Como siempre la rivalidad entre José Pardo y Loreto se destacaba produciendo incidentes. Así, por ejemplo, el 12 de octubre Loreto ganó a José Pardo por 1 á 0, pero José Pardo encontró desacertado el arbitraje de Carlos Del Águila, que según expusieron en queja que presentaron a la Federación, se había parcializado con su club. En dicha queja, pedía el José Pardo para lo sucesivo, que los referee designados no pertenecieran a ninguno de los clubes participantes. Quizá sea interesante puntualizar que el fallo que provocó la reclamación contra Del Águila, fue el haber decretado un gol de tiro libre, que según afirmaba José Pardo, su guardavalla lo había dejado pasar sin tocar la bola porque sabía que no podía ser gol sin que la tocara otro jugador. Es decir un tiro indirecto. Al finalizar el año de 1925 la Federación organizó el primer campeonato de fútbol excluyendo las competencias atléticas. La última fecha de dicho campeonato que constó de 10 partidos, entre los tres clubes, Marina y Regimiento Nº 19, se jugó el 10 de enero entre Loreto y José Pardo, ganando éste por 2 a 0, en la Plaza 28 de Julio. El resultado final del campeonato fue 10 puntos para José Pardo, 8 para Loreto, 6 para Dos de Mayo y Regimiento, y 4 para la Marina.

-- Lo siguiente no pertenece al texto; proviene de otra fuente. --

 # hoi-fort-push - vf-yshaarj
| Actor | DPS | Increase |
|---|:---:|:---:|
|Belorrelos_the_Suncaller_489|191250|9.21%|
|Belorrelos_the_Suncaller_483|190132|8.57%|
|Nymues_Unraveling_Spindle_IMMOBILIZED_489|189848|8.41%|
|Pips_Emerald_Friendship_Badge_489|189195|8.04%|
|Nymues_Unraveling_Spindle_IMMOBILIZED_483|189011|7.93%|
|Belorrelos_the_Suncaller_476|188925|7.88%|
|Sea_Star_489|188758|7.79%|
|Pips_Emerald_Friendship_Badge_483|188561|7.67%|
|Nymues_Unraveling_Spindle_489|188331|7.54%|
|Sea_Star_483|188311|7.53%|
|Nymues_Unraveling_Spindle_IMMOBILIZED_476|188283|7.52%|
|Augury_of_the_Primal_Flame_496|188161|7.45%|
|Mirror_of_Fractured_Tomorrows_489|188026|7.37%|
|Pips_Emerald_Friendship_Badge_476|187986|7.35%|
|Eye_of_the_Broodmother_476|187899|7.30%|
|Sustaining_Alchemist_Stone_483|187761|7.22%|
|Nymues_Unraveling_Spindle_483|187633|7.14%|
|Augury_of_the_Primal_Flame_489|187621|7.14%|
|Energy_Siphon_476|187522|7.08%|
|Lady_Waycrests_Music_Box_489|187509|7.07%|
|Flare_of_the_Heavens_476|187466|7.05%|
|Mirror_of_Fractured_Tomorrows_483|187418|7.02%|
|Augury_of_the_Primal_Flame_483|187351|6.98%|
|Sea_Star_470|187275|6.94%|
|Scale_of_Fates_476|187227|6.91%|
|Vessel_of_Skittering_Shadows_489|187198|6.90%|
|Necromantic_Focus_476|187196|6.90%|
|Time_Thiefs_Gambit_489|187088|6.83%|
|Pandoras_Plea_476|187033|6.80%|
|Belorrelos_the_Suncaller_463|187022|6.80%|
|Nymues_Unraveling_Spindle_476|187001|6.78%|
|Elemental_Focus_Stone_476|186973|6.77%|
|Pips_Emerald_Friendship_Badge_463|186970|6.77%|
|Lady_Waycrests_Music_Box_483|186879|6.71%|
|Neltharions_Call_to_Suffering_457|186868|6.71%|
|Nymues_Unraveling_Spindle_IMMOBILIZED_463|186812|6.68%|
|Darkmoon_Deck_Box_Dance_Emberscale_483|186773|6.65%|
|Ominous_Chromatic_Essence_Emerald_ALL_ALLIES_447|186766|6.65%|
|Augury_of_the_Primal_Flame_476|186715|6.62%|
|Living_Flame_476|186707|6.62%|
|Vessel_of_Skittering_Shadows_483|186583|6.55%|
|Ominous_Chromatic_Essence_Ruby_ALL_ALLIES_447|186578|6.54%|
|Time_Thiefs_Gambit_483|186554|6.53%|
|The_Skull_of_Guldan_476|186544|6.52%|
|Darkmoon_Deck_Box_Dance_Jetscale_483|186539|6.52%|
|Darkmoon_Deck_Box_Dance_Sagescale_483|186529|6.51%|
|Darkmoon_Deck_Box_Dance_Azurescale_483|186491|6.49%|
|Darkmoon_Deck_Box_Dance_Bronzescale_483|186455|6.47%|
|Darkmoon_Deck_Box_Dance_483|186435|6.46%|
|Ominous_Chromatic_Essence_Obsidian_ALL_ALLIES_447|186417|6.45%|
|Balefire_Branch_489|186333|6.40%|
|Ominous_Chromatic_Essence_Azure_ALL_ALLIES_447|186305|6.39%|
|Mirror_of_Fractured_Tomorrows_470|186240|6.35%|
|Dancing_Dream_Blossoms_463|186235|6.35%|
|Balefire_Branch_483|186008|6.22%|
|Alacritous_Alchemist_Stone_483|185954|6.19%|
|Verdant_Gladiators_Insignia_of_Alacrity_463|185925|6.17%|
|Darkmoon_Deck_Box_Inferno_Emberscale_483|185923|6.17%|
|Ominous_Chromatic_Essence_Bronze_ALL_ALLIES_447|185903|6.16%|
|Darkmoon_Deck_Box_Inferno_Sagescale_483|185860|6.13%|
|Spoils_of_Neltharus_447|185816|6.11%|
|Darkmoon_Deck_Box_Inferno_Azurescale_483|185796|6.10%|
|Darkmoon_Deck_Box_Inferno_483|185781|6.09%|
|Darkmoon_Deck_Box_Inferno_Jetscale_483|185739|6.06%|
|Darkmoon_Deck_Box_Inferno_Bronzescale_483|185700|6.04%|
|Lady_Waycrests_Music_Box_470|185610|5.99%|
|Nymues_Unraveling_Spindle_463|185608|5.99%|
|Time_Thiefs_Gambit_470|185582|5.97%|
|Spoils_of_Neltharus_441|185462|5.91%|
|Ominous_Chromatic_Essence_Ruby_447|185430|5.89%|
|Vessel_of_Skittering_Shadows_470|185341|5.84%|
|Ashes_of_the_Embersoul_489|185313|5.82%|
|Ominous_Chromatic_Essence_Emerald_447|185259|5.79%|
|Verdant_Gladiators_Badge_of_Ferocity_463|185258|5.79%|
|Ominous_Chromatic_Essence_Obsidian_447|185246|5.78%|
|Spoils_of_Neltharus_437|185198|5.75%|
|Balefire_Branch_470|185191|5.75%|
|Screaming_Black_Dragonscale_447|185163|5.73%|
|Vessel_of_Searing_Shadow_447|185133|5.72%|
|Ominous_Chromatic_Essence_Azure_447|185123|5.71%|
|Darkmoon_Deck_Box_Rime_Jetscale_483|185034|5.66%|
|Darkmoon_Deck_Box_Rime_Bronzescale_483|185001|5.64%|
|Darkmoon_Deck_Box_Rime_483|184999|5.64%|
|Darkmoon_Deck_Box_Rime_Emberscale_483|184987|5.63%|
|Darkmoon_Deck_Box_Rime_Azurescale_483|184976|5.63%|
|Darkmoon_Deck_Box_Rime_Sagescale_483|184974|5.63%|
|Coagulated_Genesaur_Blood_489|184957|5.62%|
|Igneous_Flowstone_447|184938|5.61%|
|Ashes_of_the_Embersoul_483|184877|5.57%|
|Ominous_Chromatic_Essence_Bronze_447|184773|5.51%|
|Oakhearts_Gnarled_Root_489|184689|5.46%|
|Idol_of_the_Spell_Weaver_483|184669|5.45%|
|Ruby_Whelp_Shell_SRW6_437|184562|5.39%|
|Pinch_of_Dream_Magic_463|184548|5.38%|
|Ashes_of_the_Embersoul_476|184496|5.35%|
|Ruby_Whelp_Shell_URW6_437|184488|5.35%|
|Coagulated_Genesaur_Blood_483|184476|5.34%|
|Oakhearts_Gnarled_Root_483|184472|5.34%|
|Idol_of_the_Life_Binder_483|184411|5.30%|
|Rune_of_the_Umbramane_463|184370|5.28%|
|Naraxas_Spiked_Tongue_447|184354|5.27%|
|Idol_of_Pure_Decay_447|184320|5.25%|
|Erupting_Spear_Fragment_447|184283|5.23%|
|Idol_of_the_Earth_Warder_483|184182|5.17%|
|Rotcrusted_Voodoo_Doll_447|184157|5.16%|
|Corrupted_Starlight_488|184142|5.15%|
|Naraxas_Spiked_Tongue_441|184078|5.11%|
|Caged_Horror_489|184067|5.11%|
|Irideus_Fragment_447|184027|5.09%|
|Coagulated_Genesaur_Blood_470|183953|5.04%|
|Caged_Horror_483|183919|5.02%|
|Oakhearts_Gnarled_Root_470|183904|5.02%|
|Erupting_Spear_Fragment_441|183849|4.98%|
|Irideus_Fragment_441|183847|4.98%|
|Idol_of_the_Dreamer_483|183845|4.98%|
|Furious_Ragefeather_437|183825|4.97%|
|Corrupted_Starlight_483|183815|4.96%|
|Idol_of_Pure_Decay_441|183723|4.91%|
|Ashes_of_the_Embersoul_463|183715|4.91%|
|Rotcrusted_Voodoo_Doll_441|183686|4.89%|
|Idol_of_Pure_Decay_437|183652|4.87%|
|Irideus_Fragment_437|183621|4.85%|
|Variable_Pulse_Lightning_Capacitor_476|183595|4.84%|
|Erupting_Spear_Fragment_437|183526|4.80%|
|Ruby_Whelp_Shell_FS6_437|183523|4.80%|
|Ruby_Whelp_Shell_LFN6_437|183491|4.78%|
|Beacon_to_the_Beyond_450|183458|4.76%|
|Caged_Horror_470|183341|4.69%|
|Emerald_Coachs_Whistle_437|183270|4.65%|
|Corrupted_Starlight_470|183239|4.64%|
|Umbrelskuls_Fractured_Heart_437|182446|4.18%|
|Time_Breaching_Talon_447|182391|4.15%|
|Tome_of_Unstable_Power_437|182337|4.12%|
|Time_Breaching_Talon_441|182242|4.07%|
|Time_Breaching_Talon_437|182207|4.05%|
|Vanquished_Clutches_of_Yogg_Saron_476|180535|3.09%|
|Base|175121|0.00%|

Los que intervinieron en los cuatro partidos, conformando el equipo del Pardo, con ligeras variantes entre uno y otro, fueron: Ramón Cisneros, Antonio Wong, Francisco Ríos Vásquez, Julio Silva Bartra, Francisco Runciman, Carlos Núñez, Ángel Delgado, Pablo C. Montalván, Vicente Salas, Lorenzo Ramírez, Adolfo Silva, Rafael Calvo, César Cárdenas Arias, Arístides Rengifo, Josué Guabloche, Lizardo Ruiz Silva y Ernesto Panduro. Fue pues el de 1,925 el primer campeonato oficial de fútbol realizado en Iquitos y cuya conquista correspondió al José Pardo. En el lapso de enero a abril se realizaron varios partidos de carácter amistoso, aunque siempre bajo el control de la Federación. El 17 de enero en la Plaza 28 de Julio, Regimiento y Loreto jugaron un partido que no concluyó por la lluvia y en el curso del cual se produjeron varios incidentes que degeneraron en pugilato. El 31 del mismo jugó Loreto con Dos de Mayo en el mismo sitio, ganando este último por 2 á 1. El 28 de marzo y 11 de abril jugó Dos de Mayo con José Pardo, ganando los azules por 4 a 2 y 2 á 1, el 25 de abril se realizó el primer partido bajo el control oficial de la Dirección Técnica de Fútbol del CON, entre José Pardo y Regimiento, ganando el primero por 2 a 0 y actuando como árbitro Luís Alfonso Navarro Cauper. Los equipos de ambos fueron los siguientes: José Pardo:
Ramón Cisneros, Francisco Ríos, Julio Silva, Francisco Runciman, Carlos Núñez, Ángel Delgado, Vicente Salas, Lorenzo Ramírez, César Cárdenas, Arístides Rengifo, y Lizardo Ruiz Silva. Regimiento:
Alberto Del Río, Lorenzo Montenegro, Agustín Larrea, Pablo Correa, Abel Cornejo Varillas, J. de la Cruz Huamán, José Ramos, E. Cobos, M. Burga Reyes, Marcial Velásquez Soto, (mas conocido por Zancudo), y Carlos Guillén. Por entonces el cuadro más completo era el del Regimiento, cuya conformación hemos dado, pero que además contaba entre otros valores, con Augusto Romero, Oscar Corzano Augusto Vidalón y Pedro Heredia, que lo hacía el contendor más peligroso para cualquiera de los equipos locales. De este modo casi todas las competencias amistosas se hacían entre José Pardo y Regimiento las que daban como resultado la victoria del primero con gran descontento de los militares que buscaban la ocasión del desquite, vale decir, con toda caballerosidad. De este modo el 13 de mayo, después de 7 victorias seguidas, perdió José Pardo por 2 a 1, actuando como árbitro Fabio Casado y disputándose una pelota de fútbol obsequiada por el teniente Francisco Gamarra. El 23 de mayo se jugó la definición de la Copa Telmo Vásquez, obsequiada al Loreto por el socio de dicho nombre, competencia en la que sólo intervinieron Loreto y Regimiento, y después de un empate a 2 goles ganó en definitiva Regimiento por 1 a 0. La calidad y poderío de los equipos de fútbol que se notaba en cada encuentro, creaba un estimulo para lograr la superación y todos hacían cuanto estaba a su alcance para mejorarlos. Este clima dio por resultado que los jefes de la Marina, engancharan con contratos de trabajo en el cuerpo, a muchos jugadores de los clubes locales, quienes, por el natural afán de mejorar su condición económica, aceptaron sin vacilar. De este modo pudo la Marina conformar un poderoso equipo que casi era un seleccionado de los clubes.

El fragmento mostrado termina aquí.